-- ACTIVITY --
What lines of the material below include the string "weak"? Copy all of them.

"""

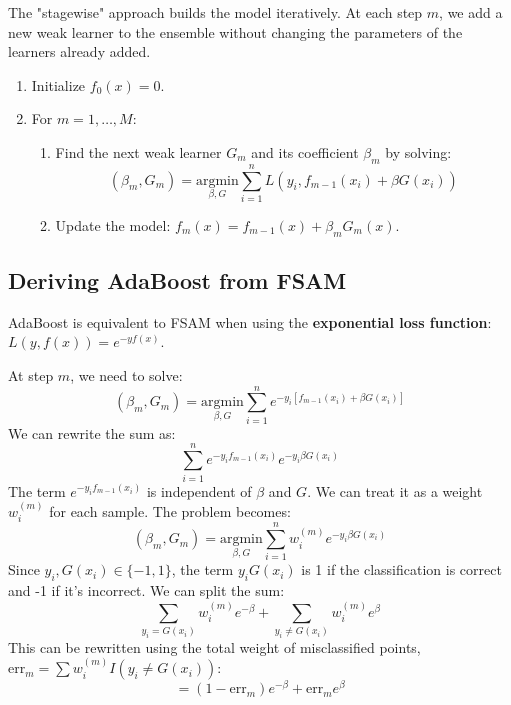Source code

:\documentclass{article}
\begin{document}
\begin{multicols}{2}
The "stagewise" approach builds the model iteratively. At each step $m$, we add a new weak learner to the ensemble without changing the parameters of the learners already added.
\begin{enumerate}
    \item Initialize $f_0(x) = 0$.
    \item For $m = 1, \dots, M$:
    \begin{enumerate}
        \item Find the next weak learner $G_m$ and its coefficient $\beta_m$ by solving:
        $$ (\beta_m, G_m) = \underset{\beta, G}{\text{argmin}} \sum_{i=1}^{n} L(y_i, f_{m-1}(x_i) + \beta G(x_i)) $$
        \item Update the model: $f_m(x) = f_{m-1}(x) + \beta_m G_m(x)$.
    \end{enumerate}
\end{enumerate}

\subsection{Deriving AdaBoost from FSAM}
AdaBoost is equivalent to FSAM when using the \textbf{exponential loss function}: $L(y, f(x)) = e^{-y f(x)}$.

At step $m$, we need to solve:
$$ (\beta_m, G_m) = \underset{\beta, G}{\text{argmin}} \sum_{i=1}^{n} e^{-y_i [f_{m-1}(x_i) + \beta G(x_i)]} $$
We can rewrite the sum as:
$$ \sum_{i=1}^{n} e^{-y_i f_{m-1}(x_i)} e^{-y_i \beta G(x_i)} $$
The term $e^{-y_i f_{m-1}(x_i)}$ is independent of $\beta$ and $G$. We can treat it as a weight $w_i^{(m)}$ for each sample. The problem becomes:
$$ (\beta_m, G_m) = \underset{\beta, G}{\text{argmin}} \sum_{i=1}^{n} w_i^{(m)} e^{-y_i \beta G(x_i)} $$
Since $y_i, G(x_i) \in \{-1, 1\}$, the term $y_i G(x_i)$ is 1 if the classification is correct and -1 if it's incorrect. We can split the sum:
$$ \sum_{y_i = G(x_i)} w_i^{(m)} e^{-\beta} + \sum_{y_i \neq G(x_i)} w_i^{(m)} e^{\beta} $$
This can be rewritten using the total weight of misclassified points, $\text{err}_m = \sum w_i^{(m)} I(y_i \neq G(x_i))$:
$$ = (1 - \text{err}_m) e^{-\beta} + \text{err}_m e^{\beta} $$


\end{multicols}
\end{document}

"""

-- TASK RESULT --
The "stagewise" approach builds the model iteratively. At each step $m$, we add a new weak learner to the ensemble without changing the parameters of the learners already added.
        \item Find the next weak learner $G_m$ and its coefficient $\beta_m$ by solving:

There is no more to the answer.